Head señala también que el fósil permite definir el territorio de Palaeopython que, pese a su nombre, no tiene parentesco cercano con las pitones modernas.
“[El fósil] nos dice algo nuevo sobre la biogeografía de este grupo, lo cual es muy interesante –comenta-. Y una vez que aclaremos las relaciones evolutivas dePalaeopython, me parece que [la especie] cambiará mucho de lo que sabemos sobre la historia de la dispersión de estas serpientes”.
Un hallazgo de muchas capas
A pesar de su novedad, este espécimen no es el primer fósil vertebrado que muestra tres niveles simultáneos de una cadena alimentaria. En 2008, un grupo de investigadores encabezados por Jürgen Kriwet, de la Universidad de Viena, describió el fósil de un tiburón, el cual había devorado a un anfibio que tenía en el estómago un pez espinoso.

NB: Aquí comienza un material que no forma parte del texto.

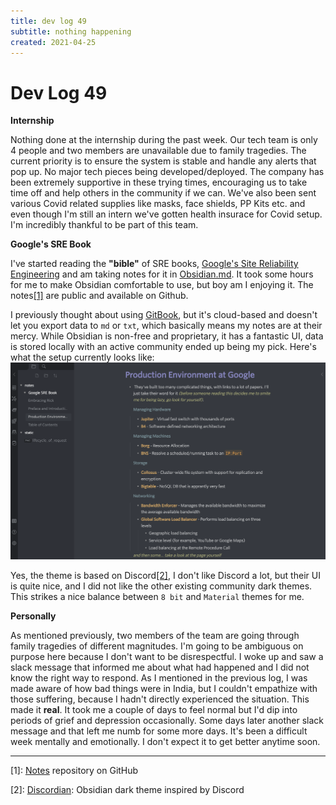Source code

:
 ```yaml
---
title: dev log 49
subtitle: nothing happening
created: 2021-04-25
---
```

# Dev Log 49

**Internship**

Nothing done at the internship during the past week. Our tech team is only 4
people and two members are unavailable due to family tragedies. The current
priority is to ensure the system is stable and handle any alerts that pop up.
No major tech pieces being developed/deployed. The company has been extremely
supportive in these trying times, encouraging us to take time off and help
others in the community if we can. We've also been sent various Covid related
supplies like masks, face shields, PP Kits etc. and even though I'm still an
intern we've gotten health insurace for Covid setup. I'm incredibly thankful to
be part of this team.

**Google's SRE Book**

I've started reading the **"bible"** of SRE books, [Google's Site Reliability
Engineering](https://sre.google/sre-book/table-of-contents/) and am taking
notes for it in [Obsidian.md](https://obsidian.md/). It took some hours for me
to make Obsidian comfortable to use, but boy am I enjoying it. The
notes[[1]](#ref1) are public and available on Github.

I previously thought about using [GitBook](https://www.gitbook.com/), but it's
cloud-based and doesn't let you export data to `md` or `txt`, which basically
means my notes are at their mercy. While Obsidian is non-free and proprietary,
it has a fantastic UI, data is stored locally with an active community ended up
being my pick. Here's what the setup currently looks like:
![](./static/images/obsidian_notes.png)

Yes, the theme is based on Discord[[2]](#ref2), I don't like Discord a lot, but
their UI is quite nice, and I did not like the other existing community dark
themes. This strikes a nice balance between `8 bit` and `Material` themes for
me.

**Personally**

As mentioned previously, two members of the team are going through family
tragedies of different magnitudes. I'm going to be ambiguous on purpose here
because I don't want to be disrespectful. I woke up and saw a slack message
that informed me about what had happened and I did not know the right way to
respond. As I mentioned in the previous log, I was made aware of how bad things
were in India, but I couldn't empathize with those suffering, because I hadn't
directly experienced the situation. This made it **real**. It took me a couple
of days to feel normal but I'd dip into periods of grief and depression
occasionally. Some days later another slack message and that left me numb for
some more days. It's been a difficult week mentally and emotionally. I don't
expect it to get better anytime soon.

---

[1]: [Notes](https://github.com/awalvie/notes) repository on GitHub

[2]: [Discordian](https://github.com/radekkozak/discordian): Obsidian dark
theme inspired by Discord
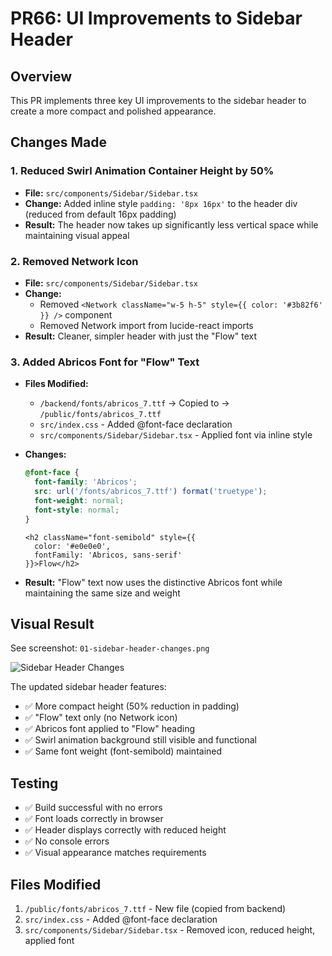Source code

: # PR66: UI Improvements to Sidebar Header

## Overview
This PR implements three key UI improvements to the sidebar header to create a more compact and polished appearance.

## Changes Made

### 1. Reduced Swirl Animation Container Height by 50%
- **File:** `src/components/Sidebar/Sidebar.tsx`
- **Change:** Added inline style `padding: '8px 16px'` to the header div (reduced from default 16px padding)
- **Result:** The header now takes up significantly less vertical space while maintaining visual appeal

### 2. Removed Network Icon
- **File:** `src/components/Sidebar/Sidebar.tsx`
- **Change:** 
  - Removed `<Network className="w-5 h-5" style={{ color: '#3b82f6' }} />` component
  - Removed Network import from lucide-react imports
- **Result:** Cleaner, simpler header with just the "Flow" text

### 3. Added Abricos Font for "Flow" Text
- **Files Modified:**
  - `/backend/fonts/abricos_7.ttf` → Copied to → `/public/fonts/abricos_7.ttf`
  - `src/index.css` - Added @font-face declaration
  - `src/components/Sidebar/Sidebar.tsx` - Applied font via inline style

- **Changes:**
  ```css
  @font-face {
    font-family: 'Abricos';
    src: url('/fonts/abricos_7.ttf') format('truetype');
    font-weight: normal;
    font-style: normal;
  }
  ```
  
  ```tsx
  <h2 className="font-semibold" style={{ 
    color: '#e0e0e0', 
    fontFamily: 'Abricos, sans-serif' 
  }}>Flow</h2>
  ```

- **Result:** "Flow" text now uses the distinctive Abricos font while maintaining the same size and weight

## Visual Result

See screenshot: `01-sidebar-header-changes.png`

![Sidebar Header Changes](https://github.com/user-attachments/assets/e7851e4d-212c-4dcd-9c5b-d3385178e3cf)

The updated sidebar header features:
- ✅ More compact height (50% reduction in padding)
- ✅ "Flow" text only (no Network icon)
- ✅ Abricos font applied to "Flow" heading
- ✅ Swirl animation background still visible and functional
- ✅ Same font weight (font-semibold) maintained

## Testing
- ✅ Build successful with no errors
- ✅ Font loads correctly in browser
- ✅ Header displays correctly with reduced height
- ✅ No console errors
- ✅ Visual appearance matches requirements

## Files Modified
1. `/public/fonts/abricos_7.ttf` - New file (copied from backend)
2. `src/index.css` - Added @font-face declaration
3. `src/components/Sidebar/Sidebar.tsx` - Removed icon, reduced height, applied font
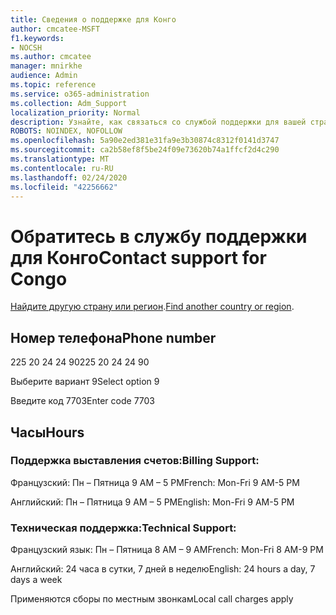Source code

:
 ```yaml
---
title: Сведения о поддержке для Конго
author: cmcatee-MSFT
f1.keywords:
- NOCSH
ms.author: cmcatee
manager: mnirkhe
audience: Admin
ms.topic: reference
ms.service: o365-administration
ms.collection: Adm_Support
localization_priority: Normal
description: Узнайте, как связаться со службой поддержки для вашей страны или региона.
ROBOTS: NOINDEX, NOFOLLOW
ms.openlocfilehash: 5a90e2ed381e31fa9e3b30874c8312f0141d3747
ms.sourcegitcommit: ca2b58ef8f5be24f09e73620b74a1ffcf2d4c290
ms.translationtype: MT
ms.contentlocale: ru-RU
ms.lasthandoff: 02/24/2020
ms.locfileid: "42256662"
---
```

# <a name="contact-support-for-congo"></a><span data-ttu-id="2b3f9-103">Обратитесь в службу поддержки для Конго</span><span class="sxs-lookup"><span data-stu-id="2b3f9-103">Contact support for Congo</span></span>

<span data-ttu-id="2b3f9-104">[Найдите другую страну или регион](../contact-support-for-business-products.md).</span><span class="sxs-lookup"><span data-stu-id="2b3f9-104">[Find another country or region](../contact-support-for-business-products.md).</span></span>

## <a name="phone-number"></a><span data-ttu-id="2b3f9-105">Номер телефона</span><span class="sxs-lookup"><span data-stu-id="2b3f9-105">Phone number</span></span>
<span data-ttu-id="2b3f9-106">225 20 24 24 90</span><span class="sxs-lookup"><span data-stu-id="2b3f9-106">225 20 24 24 90</span></span>

<span data-ttu-id="2b3f9-107">Выберите вариант 9</span><span class="sxs-lookup"><span data-stu-id="2b3f9-107">Select option 9</span></span>

<span data-ttu-id="2b3f9-108">Введите код 7703</span><span class="sxs-lookup"><span data-stu-id="2b3f9-108">Enter code 7703</span></span>

## <a name="hours"></a><span data-ttu-id="2b3f9-109">Часы</span><span class="sxs-lookup"><span data-stu-id="2b3f9-109">Hours</span></span>
### <a name="billing-support"></a><span data-ttu-id="2b3f9-110">Поддержка выставления счетов:</span><span class="sxs-lookup"><span data-stu-id="2b3f9-110">Billing Support:</span></span>

<span data-ttu-id="2b3f9-111">Французский: Пн – Пятница 9 AM – 5 PM</span><span class="sxs-lookup"><span data-stu-id="2b3f9-111">French: Mon-Fri 9 AM-5 PM</span></span>

<span data-ttu-id="2b3f9-112">Английский: Пн – Пятница 9 AM – 5 PM</span><span class="sxs-lookup"><span data-stu-id="2b3f9-112">English: Mon-Fri 9 AM-5 PM</span></span>

### <a name="technical-support"></a><span data-ttu-id="2b3f9-113">Техническая поддержка:</span><span class="sxs-lookup"><span data-stu-id="2b3f9-113">Technical Support:</span></span>

<span data-ttu-id="2b3f9-114">Французский язык: Пн – Пятница 8 AM – 9 AM</span><span class="sxs-lookup"><span data-stu-id="2b3f9-114">French: Mon-Fri 8 AM-9 PM</span></span>

<span data-ttu-id="2b3f9-115">Английский: 24 часа в сутки, 7 дней в неделю</span><span class="sxs-lookup"><span data-stu-id="2b3f9-115">English: 24 hours a day, 7 days a week</span></span>

<span data-ttu-id="2b3f9-116">Применяются сборы по местным звонкам</span><span class="sxs-lookup"><span data-stu-id="2b3f9-116">Local call charges apply</span></span>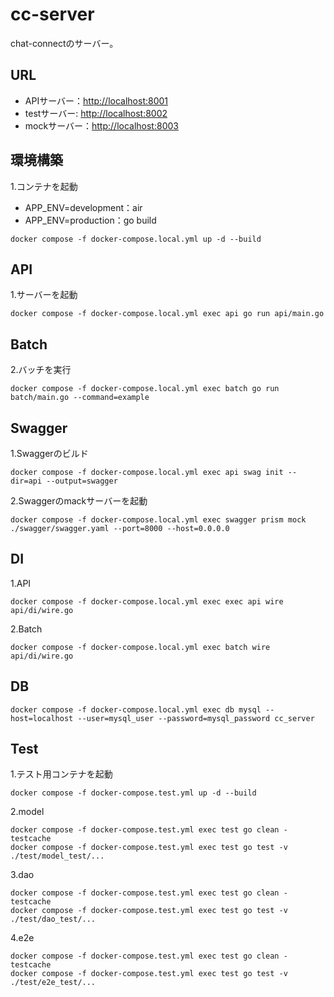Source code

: # cc-server
chat-connectのサーバー。

## URL
- APIサーバー：[http://localhost:8001]()
- testサーバー: [http://localhost:8002]()
- mockサーバー：[http://localhost:8003]()

## 環境構築
1.コンテナを起動
- APP_ENV=development：air
- APP_ENV=production：go build
```
docker compose -f docker-compose.local.yml up -d --build
```
## API
1.サーバーを起動
```
docker compose -f docker-compose.local.yml exec api go run api/main.go
```

## Batch
2.バッチを実行
```
docker compose -f docker-compose.local.yml exec batch go run batch/main.go --command=example
```

## Swagger
1.Swaggerのビルド
```
docker compose -f docker-compose.local.yml exec api swag init --dir=api --output=swagger
```
2.Swaggerのmackサーバーを起動
```
docker compose -f docker-compose.local.yml exec swagger prism mock ./swagger/swagger.yaml --port=8000 --host=0.0.0.0
```

## DI
1.API
```
docker compose -f docker-compose.local.yml exec exec api wire api/di/wire.go
```

2.Batch
```
docker compose -f docker-compose.local.yml exec batch wire api/di/wire.go
```

## DB
```
docker compose -f docker-compose.local.yml exec db mysql --host=localhost --user=mysql_user --password=mysql_password cc_server
```

## Test
1.テスト用コンテナを起動
```
docker compose -f docker-compose.test.yml up -d --build
```
2.model
```
docker compose -f docker-compose.test.yml exec test go clean -testcache
docker compose -f docker-compose.test.yml exec test go test -v ./test/model_test/...
```
3.dao
```
docker compose -f docker-compose.test.yml exec test go clean -testcache
docker compose -f docker-compose.test.yml exec test go test -v ./test/dao_test/...
```
4.e2e
```
docker compose -f docker-compose.test.yml exec test go clean -testcache
docker compose -f docker-compose.test.yml exec test go test -v ./test/e2e_test/...
```
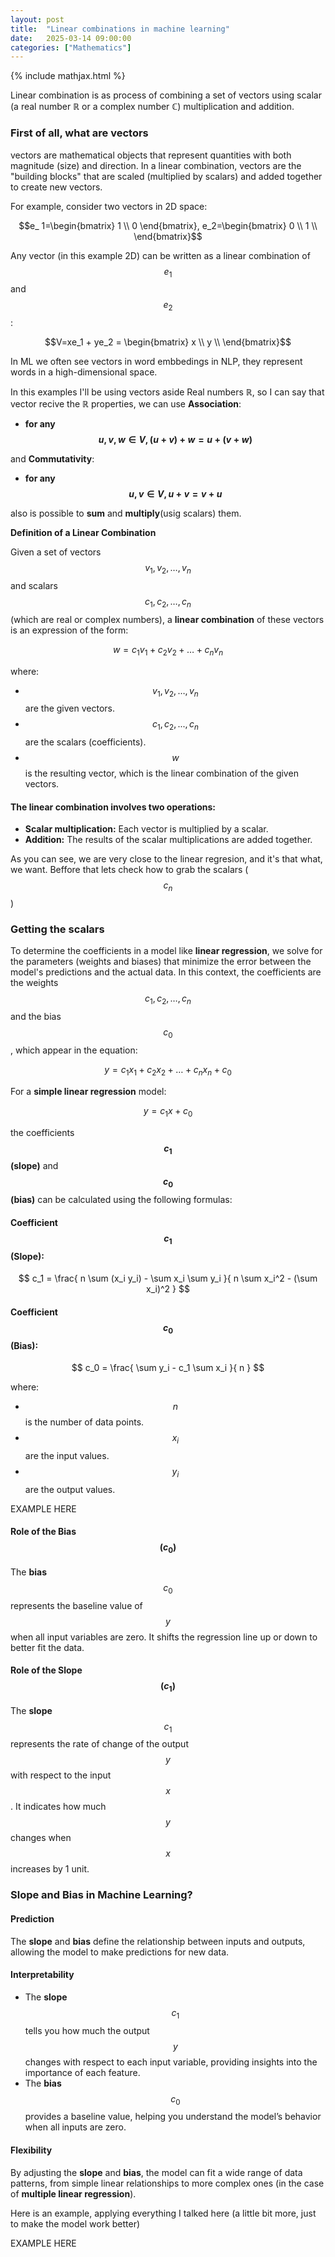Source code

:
 ```yaml
---
layout: post
title:  "Linear combinations in machine learning"
date:   2025-03-14 09:00:00
categories: ["Mathematics"]
---
```


{% include mathjax.html %}

Linear combination is as process of combining a set of vectors using scalar (a real number ℝ or a complex number ℂ) multiplication and addition.

### First of all, what are vectors

 vectors are mathematical objects that represent quantities with both magnitude (size) and direction. In a linear combination, vectors are the "building blocks" that are scaled (multiplied by scalars) and added together to create new vectors.

For example, consider two vectors in 2D space:

$$e_ 1=\begin{bmatrix}
1 \\
0 
\end{bmatrix},
e_2=\begin{bmatrix}
0 \\
1 \\
\end{bmatrix}$$

Any vector (in this example 2D) can be written as a linear combination of $$e_1$$ and $$e_2$$:

$$V=xe_1 + ye_2 = \begin{bmatrix}
x \\
y \\
\end{bmatrix}$$

In ML we often see vectors in word embbedings in NLP, they represent words in a high-dimensional space.

In this examples I'll be using vectors aside Real numbers ℝ, so I can say that vector recive the ℝ properties, we can use **Association**:

- **for any $$u,v,w ∈V, (u+v)+w=u+(v+w)$$**

and **Commutativity**:

- **for any $$u,v ∈V, u+v=v+u$$**

also is possible to **sum** and **multiply**(usig scalars) them.

**Definition of a Linear Combination**  

Given a set of vectors $$v_1, v_2, \dots, v_n$$ and scalars $$c_1, c_2, \dots, c_n$$ (which are real or complex numbers), a **linear combination** of these vectors is an expression of the form:  

$$
w = c_1 v_1 + c_2 v_2 + \dots + c_n v_n
$$

where:  
- $$v_1, v_2, \dots, v_n$$ are the given vectors.  
- $$c_1, c_2, ..., c_n $$ are the scalars (coefficients).  
- $$w$$ is the resulting vector, which is the linear combination of the given vectors.  

#### The linear combination involves two operations:
- **Scalar multiplication:** Each vector is multiplied by a scalar.
- **Addition:** The results of the scalar multiplications are added together.

As you can see, we are very close to the linear regresion, and it's that what, we want. Beffore that lets check how to grab the scalars ($$c_n$$)

### Getting the scalars

To determine the coefficients in a model like **linear regression**, we solve for the parameters (weights and biases) that minimize the error between the model's predictions and the actual data. In this context, the coefficients are the weights $$c_1, c_2, \dots, c_n$$ and the bias $$c_0$$, which appear in the equation:

$$
y = c_1 x_1 + c_2 x_2 + \dots + c_n x_n + c_0
$$

For a **simple linear regression** model:

$$
y = c_1 x + c_0
$$

the coefficients **$$c_1$$ (slope)** and **$$c_0$$ (bias)** can be calculated using the following formulas:

#### Coefficient $$c_1$$ (Slope):  

$$
c_1 = \frac{ n \sum (x_i y_i) - \sum x_i \sum y_i }{ n \sum x_i^2 - (\sum x_i)^2 }
$$

#### Coefficient $$c_0$$ (Bias):  

$$
c_0 = \frac{ \sum y_i - c_1 \sum x_i }{ n }
$$

where:  

- $$n$$ is the number of data points.  
- $$x_i$$ are the input values.  
- $$y_i$$ are the output values.  

EXAMPLE HERE

#### **Role of the Bias $$(c_0)$$**  

The **bias** $$c_0$$ represents the baseline value of $$y$$ when all input variables are zero. It shifts the regression line up or down to better fit the data.  

#### **Role of the Slope $$(c_1)$$**  

The **slope** $$c_1$$ represents the rate of change of the output $$y$$ with respect to the input $$x$$. It indicates how much $$y$$ changes when $$x$$ increases by 1 unit.  

### **Slope and Bias in Machine Learning?**  

#### **Prediction**  
The **slope** and **bias** define the relationship between inputs and outputs, allowing the model to make predictions for new data.  

#### **Interpretability**  
- The **slope** $$c_1$$ tells you how much the output $$y$$ changes with respect to each input variable, providing insights into the importance of each feature.  
- The **bias** $$c_0$$ provides a baseline value, helping you understand the model’s behavior when all inputs are zero.  

#### **Flexibility**  
By adjusting the **slope** and **bias**, the model can fit a wide range of data patterns, from simple linear relationships to more complex ones (in the case of **multiple linear regression**).  

Here is an example, applying everything I talked here (a little bit more, just to make the model work better)

EXAMPLE HERE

Aquel fósil, de más de 250 millones de años, sugiere incluso que el anfibio había estado digiriendo al pescado durante bastante tiempo antes de convertirse en comida.
“Encontrar contenidos intestinales proporciona una visión directa que se remonta millones de años y permite saber quién se comía a quién –escribió Kriwet en un correo electrónico-. Sin embargo, lo común es que esos registros solo abarquen dos niveles tróficos. Encontrar un fósil preservado como contenido intestinal que, además, contenga restos de su última comida, brinda información mucho más profunda”.
Y ese espécimen difícilmente fue el primer hallazgo prodigioso en el foso de Messel, Sitio Patrimonio de la Humanidad de UNESCO, donde se encuentran algunos de los fósiles mejor conservados del Eoceno, periodo que data de hace 56 a 34 millones de años.
Por ejemplo, en el sitio había estómagos de murciélago fosilizados que contenían fragmentos minúsculos de polillas. Caballos excavados en Messel muestran señales claras de haber consumido hojas y uvas. Y no solo eso. El foso de Messel también preservó otros apetitos de los animales: un fósil contiene dos tortugas que, al parecer, murieron mientras se apareaban.
“Los fósiles de Messel son muy conocidos, y han recibido mucha prensa y cobertura popular debido a su extraordinario estado de conservación –escribió Ken Rose, paleontólogo de la Escuela de Medicina de la Universidad Johns Hopkins y becario National Geographic-. Estos factores sin duda han contribuido a su preservación inusual”.
Smith y Scanferla no han terminado de descubrir los tesoros del foso de Messel. En estos momentos, el equipo está buscando otros fósiles con la esperanza de hallar evidencias, igualmente espectaculares, de la dieta de Palaeopython adulto.